Cette demi-étape a fait deux victimes de marque : l'ex-leader du classement, le Saoudien Yazeed Al-Rajhi, a abandonné après avoir fait plusieurs tonneaux et gravement endommagé sa Toyota. Lui et son coéquipier sont sains et saufs. Autre maudit du jour : "Monsieur Dakar" Stéphane Peterhansel, était en rade en plein désert à la mi-journée, victime d'une panne d'hydraulique qui l'empêchait d'actionner le cric pour changer une roue, et qui le privait de direction assistée.
"Nous avons crevé, et le corps du cric hydraulique a lâché, a raconté Peterhansel, cité par l'organisation. Comme nous n'avons pas de cric manuel, on ne sait pas comment on va pouvoir changer la roue. Le système hydraulique étant endommagé, je n'ai plus de direction assistée et je ne sais pas comment on va s'en sortir". Partis à l'aube, les concurrents étaient obligés de s'arrêter à heure fixe pour rejoindre l'un des sept bivouacs mis en place dans le désert. Sans assistance, sans information sur le classement et sans moyen de communication, ils devaient passer la nuit "à la dure", sous la tente ou à la belle étoile, avant d'achever l'étape vendredi.
Chez les motards, le Français Adrien van Beveren a pris les devants, et son coéquipier chez Honda, Ricky Brabec, est virtuellement repassé devant le Botswanais Ross Branch (Hero Motorsports) en tête du général.

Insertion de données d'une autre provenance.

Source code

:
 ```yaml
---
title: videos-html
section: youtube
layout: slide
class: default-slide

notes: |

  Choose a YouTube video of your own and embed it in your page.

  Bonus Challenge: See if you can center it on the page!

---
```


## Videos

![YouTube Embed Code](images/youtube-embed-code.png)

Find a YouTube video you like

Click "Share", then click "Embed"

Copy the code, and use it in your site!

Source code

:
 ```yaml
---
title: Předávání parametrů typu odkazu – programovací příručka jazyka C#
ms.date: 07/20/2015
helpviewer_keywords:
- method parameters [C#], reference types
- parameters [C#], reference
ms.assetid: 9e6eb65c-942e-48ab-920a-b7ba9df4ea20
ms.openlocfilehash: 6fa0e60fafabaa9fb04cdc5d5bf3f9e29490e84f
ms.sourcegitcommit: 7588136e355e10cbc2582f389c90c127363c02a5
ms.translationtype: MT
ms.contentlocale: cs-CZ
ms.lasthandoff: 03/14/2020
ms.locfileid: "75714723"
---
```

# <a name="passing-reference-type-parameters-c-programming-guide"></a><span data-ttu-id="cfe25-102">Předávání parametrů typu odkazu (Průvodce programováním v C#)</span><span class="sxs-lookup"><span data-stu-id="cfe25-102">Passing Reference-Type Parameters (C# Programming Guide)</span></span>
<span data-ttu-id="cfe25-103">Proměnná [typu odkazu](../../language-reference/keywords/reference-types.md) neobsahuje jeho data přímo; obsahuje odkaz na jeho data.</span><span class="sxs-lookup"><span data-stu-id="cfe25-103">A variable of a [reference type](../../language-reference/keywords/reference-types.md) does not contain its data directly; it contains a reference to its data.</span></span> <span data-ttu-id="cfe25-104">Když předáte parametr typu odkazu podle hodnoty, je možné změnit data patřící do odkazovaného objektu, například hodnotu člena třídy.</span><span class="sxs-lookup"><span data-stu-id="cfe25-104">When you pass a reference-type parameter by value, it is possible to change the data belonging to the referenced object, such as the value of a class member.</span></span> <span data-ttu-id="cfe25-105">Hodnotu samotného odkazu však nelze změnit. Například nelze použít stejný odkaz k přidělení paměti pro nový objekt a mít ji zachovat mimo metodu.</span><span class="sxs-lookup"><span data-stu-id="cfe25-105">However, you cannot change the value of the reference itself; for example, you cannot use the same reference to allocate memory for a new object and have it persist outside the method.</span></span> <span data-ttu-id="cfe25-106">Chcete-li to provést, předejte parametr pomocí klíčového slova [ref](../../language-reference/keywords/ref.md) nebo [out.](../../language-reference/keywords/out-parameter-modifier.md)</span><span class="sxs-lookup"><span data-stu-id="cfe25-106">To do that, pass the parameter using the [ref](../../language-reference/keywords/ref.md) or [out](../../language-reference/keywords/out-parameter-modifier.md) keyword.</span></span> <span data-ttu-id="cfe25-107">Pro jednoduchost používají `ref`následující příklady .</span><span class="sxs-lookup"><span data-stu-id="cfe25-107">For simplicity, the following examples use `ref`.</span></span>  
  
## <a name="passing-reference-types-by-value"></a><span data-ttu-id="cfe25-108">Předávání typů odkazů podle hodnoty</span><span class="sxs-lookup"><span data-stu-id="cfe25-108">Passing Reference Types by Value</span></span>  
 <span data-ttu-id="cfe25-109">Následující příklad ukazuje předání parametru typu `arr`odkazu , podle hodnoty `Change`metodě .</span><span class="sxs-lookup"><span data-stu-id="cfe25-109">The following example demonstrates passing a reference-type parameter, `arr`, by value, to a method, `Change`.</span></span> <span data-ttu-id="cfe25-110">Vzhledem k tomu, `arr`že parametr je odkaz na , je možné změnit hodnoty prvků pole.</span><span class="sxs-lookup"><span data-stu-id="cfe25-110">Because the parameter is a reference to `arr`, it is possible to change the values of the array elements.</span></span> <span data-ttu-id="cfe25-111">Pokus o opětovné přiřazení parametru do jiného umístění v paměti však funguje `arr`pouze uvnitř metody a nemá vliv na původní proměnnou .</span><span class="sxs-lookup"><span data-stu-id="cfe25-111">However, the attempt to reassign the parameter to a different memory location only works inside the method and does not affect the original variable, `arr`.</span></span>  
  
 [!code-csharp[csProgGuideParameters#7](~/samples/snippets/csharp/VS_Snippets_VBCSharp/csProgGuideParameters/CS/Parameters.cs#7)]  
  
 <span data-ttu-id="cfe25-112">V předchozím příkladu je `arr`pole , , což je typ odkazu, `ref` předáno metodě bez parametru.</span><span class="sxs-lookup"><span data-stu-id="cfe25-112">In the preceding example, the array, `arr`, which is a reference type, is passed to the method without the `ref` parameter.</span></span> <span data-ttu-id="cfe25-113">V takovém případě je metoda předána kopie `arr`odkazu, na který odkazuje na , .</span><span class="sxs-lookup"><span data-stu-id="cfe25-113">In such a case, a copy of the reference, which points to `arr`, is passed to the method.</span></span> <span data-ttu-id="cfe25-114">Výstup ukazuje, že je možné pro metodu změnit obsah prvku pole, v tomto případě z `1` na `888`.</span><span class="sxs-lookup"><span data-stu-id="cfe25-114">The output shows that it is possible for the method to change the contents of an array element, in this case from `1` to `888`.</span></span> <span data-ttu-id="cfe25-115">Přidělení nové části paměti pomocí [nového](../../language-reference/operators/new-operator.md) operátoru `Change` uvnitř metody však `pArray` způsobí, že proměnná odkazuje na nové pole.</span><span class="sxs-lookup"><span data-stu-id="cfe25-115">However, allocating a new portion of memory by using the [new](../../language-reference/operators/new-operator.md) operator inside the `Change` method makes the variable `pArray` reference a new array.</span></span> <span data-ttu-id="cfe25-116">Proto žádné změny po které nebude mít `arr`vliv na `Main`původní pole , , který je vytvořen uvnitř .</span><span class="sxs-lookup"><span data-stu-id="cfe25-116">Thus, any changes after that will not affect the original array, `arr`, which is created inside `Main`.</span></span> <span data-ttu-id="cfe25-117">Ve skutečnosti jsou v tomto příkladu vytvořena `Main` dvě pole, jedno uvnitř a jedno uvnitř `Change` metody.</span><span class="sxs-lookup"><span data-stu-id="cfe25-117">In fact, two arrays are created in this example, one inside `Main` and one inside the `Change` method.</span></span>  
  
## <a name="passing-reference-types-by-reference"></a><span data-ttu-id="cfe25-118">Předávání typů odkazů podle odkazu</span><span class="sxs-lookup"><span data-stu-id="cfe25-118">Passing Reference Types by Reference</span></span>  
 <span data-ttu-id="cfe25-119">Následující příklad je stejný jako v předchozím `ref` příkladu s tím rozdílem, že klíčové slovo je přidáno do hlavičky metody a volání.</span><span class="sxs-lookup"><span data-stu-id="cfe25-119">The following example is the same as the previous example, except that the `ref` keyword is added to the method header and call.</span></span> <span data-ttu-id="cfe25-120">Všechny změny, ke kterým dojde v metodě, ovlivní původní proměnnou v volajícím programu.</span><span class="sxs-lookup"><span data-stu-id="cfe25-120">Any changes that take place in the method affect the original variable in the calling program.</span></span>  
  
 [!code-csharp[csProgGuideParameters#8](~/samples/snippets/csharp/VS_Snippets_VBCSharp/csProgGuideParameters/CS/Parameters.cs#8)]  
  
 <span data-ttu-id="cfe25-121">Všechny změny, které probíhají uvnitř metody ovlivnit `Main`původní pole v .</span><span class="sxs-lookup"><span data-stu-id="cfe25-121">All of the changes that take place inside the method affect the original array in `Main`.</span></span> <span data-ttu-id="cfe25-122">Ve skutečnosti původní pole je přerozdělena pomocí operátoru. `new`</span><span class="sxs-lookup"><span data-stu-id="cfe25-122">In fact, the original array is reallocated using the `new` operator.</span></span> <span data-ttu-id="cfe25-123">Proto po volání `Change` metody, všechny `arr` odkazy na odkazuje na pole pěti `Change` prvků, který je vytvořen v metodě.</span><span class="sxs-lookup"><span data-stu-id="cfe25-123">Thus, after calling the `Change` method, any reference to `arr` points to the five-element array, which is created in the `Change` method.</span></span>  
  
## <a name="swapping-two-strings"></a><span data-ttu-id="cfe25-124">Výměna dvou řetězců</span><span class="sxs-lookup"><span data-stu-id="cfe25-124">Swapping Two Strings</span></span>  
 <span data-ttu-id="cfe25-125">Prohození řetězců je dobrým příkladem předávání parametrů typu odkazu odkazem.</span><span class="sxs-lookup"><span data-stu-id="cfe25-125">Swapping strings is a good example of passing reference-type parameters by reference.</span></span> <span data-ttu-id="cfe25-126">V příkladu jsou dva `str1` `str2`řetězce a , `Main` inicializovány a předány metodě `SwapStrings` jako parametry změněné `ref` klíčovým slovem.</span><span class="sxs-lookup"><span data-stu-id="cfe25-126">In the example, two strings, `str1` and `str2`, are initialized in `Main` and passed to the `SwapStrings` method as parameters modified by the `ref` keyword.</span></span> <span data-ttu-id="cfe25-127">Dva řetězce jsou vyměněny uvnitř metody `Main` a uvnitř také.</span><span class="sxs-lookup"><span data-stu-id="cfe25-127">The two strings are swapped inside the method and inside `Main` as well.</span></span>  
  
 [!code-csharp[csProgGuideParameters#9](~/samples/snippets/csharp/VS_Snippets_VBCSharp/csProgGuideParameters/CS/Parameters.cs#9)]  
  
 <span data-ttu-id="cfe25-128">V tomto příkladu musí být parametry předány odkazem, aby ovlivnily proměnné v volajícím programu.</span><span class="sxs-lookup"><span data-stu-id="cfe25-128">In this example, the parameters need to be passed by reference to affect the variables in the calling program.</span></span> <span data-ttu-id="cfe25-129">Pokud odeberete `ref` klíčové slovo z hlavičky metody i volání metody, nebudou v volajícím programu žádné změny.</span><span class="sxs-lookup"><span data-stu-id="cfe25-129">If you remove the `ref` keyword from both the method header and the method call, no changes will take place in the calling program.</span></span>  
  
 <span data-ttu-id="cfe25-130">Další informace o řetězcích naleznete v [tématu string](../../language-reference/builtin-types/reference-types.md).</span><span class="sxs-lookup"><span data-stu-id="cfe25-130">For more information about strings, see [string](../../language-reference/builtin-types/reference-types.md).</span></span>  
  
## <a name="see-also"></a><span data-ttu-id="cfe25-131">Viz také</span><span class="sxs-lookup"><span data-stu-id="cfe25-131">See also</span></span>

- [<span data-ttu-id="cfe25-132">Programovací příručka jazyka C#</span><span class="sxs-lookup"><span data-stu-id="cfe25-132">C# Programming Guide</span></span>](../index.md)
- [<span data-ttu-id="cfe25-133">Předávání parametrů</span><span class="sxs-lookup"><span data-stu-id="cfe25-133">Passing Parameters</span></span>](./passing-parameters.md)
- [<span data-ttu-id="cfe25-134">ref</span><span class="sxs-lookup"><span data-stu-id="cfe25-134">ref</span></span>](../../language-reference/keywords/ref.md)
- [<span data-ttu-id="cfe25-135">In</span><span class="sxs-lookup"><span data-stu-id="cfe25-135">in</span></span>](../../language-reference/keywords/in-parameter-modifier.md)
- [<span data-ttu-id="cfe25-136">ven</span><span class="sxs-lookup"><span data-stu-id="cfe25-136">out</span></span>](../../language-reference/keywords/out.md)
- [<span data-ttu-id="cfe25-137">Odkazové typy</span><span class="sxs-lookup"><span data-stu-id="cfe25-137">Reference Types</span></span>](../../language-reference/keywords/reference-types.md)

Au dernier point de chronométrage complet avant l'arrêt aux bivouacs, van Beveren devançait Brabec d'1'21. L'Australien Toby Price était troisième à 1'49.
Au général, Brabec devance Branch de 2'48, et le Chilien Jose Cornejo (Honda) de 6'37. Van Beveren se rapproche pour sa part à 13'02 du leader, en quatrième position. Pablo Quintanilla, vainqueur de l'étape de mercredi, a été le malchanceux du jour. Il est tombé en panne d'essence à une dizaine de kilomètres du premier ravitaillement, et a perdu presque une heure et demie, le temps d'être dépanné. Le parcours de cette étape n'est pas le même pour les autos et pour les motos. Les motards à l'avant de la course ont déjà parcouru 513 km. Il leur en reste encore une grosse centaine à boucler vendredi matin.